Buralarda, dağlar kadar canavar zapt etme talebi vardı, bu yüzden savaşçılar istedikleri kadar para kazanabilirlerdi. Ödülleri de diğer yerlere göre daha yüksekti. Burası, iyi hazırlanmış ve yetenekli bir savaşçı için yeryüzündeki bir cennet gibiydi. Ama buradaki canavarlar genellikle gruplar halinde saldırdıkları için, bu insanlar tehlike ile iç içe yaşıyorlar.

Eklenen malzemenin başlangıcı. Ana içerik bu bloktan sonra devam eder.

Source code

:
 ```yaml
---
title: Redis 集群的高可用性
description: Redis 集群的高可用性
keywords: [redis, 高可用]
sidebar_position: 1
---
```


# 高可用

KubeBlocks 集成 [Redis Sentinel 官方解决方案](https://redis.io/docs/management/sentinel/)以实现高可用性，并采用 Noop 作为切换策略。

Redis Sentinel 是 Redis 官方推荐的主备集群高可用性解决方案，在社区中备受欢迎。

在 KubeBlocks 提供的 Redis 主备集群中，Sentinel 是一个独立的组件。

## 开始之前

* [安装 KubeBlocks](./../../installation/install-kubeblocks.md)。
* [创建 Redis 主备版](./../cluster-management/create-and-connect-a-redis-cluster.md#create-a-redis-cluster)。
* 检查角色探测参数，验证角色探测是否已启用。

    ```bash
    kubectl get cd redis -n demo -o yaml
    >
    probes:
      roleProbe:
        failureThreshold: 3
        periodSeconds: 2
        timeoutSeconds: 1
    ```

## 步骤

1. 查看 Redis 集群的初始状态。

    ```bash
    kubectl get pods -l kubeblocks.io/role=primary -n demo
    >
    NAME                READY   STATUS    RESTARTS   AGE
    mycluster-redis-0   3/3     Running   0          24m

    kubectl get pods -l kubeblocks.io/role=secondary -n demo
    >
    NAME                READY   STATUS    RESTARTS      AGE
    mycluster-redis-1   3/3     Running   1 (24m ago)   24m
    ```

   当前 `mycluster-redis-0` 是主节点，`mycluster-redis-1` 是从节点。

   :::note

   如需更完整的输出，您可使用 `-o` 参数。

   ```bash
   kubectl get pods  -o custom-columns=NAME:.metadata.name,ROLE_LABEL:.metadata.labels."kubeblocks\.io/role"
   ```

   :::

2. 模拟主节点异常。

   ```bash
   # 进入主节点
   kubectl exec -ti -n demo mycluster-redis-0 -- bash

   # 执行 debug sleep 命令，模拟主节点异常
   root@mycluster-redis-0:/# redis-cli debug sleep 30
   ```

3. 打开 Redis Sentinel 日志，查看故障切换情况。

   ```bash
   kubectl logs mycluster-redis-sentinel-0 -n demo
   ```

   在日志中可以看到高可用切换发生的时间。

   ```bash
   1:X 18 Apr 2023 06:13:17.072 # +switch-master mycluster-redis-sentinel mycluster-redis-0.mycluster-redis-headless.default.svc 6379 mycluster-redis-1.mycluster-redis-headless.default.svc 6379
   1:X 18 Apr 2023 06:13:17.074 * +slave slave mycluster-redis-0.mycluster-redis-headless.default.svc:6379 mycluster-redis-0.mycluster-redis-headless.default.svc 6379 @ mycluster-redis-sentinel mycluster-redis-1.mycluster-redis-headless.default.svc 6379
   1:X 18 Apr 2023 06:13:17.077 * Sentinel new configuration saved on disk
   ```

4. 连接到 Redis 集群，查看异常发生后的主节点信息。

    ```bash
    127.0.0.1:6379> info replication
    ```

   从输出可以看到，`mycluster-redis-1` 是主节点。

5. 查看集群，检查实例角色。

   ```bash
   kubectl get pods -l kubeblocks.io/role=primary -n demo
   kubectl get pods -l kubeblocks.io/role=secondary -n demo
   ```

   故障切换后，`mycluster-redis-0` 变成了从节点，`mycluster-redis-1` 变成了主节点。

İki çeşit grup vardır; küçük ve büyük.
Büyük ölçekli gruplar genellikle, [Ölüm Alayı] olarak bilinir ve genellikle onları bastırmak için Kutsal Şövalyelere ve Başkentten gelen askeri güce ihtiyaç duyulur. Ölüm Alayı binlerce canavardan oluşur ve bir savaşçı partisi anında yok edebilir.

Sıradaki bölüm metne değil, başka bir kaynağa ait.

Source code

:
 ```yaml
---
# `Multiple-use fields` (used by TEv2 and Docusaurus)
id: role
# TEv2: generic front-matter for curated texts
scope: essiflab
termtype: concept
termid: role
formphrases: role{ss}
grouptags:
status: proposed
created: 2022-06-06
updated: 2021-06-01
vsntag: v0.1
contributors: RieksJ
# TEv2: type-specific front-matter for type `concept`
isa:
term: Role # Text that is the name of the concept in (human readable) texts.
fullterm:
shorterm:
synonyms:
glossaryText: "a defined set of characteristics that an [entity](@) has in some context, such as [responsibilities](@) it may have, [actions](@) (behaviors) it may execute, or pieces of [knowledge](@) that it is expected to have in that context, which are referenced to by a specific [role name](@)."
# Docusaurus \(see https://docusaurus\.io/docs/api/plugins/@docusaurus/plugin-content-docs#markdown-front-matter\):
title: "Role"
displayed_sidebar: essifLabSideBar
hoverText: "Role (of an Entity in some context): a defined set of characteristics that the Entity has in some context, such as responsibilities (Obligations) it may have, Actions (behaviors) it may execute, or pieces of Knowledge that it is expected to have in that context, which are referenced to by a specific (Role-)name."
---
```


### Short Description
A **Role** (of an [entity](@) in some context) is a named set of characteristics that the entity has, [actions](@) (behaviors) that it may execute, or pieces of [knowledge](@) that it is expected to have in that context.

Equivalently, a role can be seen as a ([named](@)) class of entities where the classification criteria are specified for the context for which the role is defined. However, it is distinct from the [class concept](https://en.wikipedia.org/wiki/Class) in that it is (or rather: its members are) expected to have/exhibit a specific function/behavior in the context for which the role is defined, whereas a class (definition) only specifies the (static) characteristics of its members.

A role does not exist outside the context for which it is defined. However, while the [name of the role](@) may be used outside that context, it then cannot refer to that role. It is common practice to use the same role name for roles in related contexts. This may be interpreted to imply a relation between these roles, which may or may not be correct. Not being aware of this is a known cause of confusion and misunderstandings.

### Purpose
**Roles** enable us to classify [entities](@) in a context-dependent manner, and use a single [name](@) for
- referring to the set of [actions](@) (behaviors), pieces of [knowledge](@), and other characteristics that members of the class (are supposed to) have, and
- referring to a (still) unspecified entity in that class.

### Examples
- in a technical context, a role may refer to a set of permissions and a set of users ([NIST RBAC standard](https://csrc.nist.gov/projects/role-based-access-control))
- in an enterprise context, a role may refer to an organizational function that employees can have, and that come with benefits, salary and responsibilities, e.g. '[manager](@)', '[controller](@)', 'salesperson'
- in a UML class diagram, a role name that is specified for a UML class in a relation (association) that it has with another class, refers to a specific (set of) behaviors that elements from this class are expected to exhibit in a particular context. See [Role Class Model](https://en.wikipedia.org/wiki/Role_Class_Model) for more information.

Küçük ölçekli gruplar, yüzlerce canavar bulunan veya boyutu daha küçük olan topluluklardır. Savaşçılar onları bastırmak için parti oluşturabilir. Büyük partilerin liderleri eski Kutsal Şövalyeler oluyormuş gibi görünüyor. Başkentteki eski hayatları için can atan tüm eski Kutsal Şövalyeler, buraya geldi. Görünüşe göre, hâlâ kendilerine bir isim yapmayı umuyorlar, böylece Kutsal Şövalye olmaya geri dönebilirler.
”Fate, nereye gitmeyi planlıyorsun?”
”Her şeyden önce, biraz kızgınım. Birisi sakladığım yemekleri sormadan yemiş.”
”Fu~nn, anladım.”
Suçlu Myne idi, ama hatalı olduğunu düşünmüyordu. Daha ziyade, beni kızdırmak için bilerek yapmış gibi görünüyor.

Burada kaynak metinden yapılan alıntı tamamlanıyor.